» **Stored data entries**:
>>

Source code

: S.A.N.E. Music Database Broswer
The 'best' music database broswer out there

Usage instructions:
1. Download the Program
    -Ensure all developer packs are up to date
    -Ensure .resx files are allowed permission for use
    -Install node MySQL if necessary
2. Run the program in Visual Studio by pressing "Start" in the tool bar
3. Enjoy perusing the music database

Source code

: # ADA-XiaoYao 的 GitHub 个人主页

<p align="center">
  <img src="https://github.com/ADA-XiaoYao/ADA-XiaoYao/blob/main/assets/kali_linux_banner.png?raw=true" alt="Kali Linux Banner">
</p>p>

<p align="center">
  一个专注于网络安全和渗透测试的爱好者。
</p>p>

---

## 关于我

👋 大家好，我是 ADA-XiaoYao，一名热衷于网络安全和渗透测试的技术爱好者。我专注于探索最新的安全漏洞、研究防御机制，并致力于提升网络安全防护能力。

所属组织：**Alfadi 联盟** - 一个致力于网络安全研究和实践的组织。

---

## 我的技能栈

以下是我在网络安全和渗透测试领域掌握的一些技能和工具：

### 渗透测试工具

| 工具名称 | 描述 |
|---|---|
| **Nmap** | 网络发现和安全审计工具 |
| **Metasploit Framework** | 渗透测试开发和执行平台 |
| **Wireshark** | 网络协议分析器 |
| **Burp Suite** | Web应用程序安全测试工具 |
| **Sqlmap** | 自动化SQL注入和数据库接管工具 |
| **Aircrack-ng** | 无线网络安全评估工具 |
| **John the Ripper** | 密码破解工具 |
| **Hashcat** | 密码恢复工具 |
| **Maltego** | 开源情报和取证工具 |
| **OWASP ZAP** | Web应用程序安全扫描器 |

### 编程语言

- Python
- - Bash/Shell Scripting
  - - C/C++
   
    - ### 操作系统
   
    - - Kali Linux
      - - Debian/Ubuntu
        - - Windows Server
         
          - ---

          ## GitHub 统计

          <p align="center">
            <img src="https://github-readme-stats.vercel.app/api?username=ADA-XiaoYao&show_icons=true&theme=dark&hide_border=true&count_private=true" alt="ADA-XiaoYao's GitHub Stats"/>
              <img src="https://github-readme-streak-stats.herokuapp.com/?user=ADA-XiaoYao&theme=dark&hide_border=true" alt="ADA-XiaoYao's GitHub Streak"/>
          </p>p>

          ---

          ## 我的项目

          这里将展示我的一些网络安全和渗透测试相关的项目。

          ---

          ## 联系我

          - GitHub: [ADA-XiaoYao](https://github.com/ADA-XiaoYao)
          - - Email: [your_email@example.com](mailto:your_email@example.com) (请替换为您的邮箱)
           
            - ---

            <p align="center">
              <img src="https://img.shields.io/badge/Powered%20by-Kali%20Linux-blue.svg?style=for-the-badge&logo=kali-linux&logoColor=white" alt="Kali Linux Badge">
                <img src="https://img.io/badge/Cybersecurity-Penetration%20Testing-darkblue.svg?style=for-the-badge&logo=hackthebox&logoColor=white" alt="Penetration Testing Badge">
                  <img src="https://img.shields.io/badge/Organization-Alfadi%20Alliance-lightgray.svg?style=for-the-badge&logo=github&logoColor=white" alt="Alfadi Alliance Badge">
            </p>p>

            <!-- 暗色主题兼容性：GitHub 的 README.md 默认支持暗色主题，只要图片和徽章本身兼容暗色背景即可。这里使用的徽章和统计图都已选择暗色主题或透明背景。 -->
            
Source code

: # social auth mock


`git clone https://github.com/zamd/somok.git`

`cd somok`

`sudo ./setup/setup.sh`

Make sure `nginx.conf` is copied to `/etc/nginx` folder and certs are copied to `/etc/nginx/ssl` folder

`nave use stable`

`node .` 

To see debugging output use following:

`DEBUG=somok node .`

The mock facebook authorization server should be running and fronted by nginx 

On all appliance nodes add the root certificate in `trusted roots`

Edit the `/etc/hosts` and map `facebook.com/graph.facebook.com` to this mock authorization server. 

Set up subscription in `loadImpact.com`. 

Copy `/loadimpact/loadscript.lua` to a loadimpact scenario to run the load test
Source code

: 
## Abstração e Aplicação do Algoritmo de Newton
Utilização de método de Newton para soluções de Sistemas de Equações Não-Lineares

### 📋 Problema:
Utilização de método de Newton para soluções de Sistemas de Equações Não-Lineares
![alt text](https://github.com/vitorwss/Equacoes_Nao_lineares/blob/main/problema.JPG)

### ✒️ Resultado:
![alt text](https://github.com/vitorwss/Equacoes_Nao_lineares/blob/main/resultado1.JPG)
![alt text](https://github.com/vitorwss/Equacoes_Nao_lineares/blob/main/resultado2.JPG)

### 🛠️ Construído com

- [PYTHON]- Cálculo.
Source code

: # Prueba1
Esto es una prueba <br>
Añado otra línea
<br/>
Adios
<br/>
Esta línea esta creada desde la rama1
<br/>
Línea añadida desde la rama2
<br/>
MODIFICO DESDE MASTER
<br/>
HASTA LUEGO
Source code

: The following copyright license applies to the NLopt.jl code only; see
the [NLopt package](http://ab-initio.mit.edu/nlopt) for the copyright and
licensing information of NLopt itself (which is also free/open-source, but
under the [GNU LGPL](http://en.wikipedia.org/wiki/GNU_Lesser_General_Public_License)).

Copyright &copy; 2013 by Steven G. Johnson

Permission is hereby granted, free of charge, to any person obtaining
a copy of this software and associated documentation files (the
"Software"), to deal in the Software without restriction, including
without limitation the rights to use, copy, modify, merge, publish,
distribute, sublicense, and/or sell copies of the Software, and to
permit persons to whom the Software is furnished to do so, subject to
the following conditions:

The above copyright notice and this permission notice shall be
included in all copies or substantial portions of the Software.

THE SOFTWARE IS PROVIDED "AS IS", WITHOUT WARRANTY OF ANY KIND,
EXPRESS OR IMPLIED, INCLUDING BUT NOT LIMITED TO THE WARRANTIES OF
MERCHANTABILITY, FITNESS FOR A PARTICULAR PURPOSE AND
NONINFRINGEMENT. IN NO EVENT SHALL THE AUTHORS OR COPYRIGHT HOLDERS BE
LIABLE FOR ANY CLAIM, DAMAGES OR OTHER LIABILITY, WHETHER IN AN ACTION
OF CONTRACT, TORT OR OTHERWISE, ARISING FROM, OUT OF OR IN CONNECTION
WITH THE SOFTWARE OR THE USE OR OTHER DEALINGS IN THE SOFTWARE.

<<

» **Your task**: Keep only the lines from the one containing "distribute, sublicense, and/or" through the final line of the records, and transcribe them exactly.

» **Solution to this task**:
distribute, sublicense, and/or sell copies of the Software, and to
permit persons to whom the Software is furnished to do so, subject to
the following conditions:

The above copyright notice and this permission notice shall be
included in all copies or substantial portions of the Software.

THE SOFTWARE IS PROVIDED "AS IS", WITHOUT WARRANTY OF ANY KIND,
EXPRESS OR IMPLIED, INCLUDING BUT NOT LIMITED TO THE WARRANTIES OF
MERCHANTABILITY, FITNESS FOR A PARTICULAR PURPOSE AND
NONINFRINGEMENT. IN NO EVENT SHALL THE AUTHORS OR COPYRIGHT HOLDERS BE
LIABLE FOR ANY CLAIM, DAMAGES OR OTHER LIABILITY, WHETHER IN AN ACTION
OF CONTRACT, TORT OR OTHERWISE, ARISING FROM, OUT OF OR IN CONNECTION
WITH THE SOFTWARE OR THE USE OR OTHER DEALINGS IN THE SOFTWARE.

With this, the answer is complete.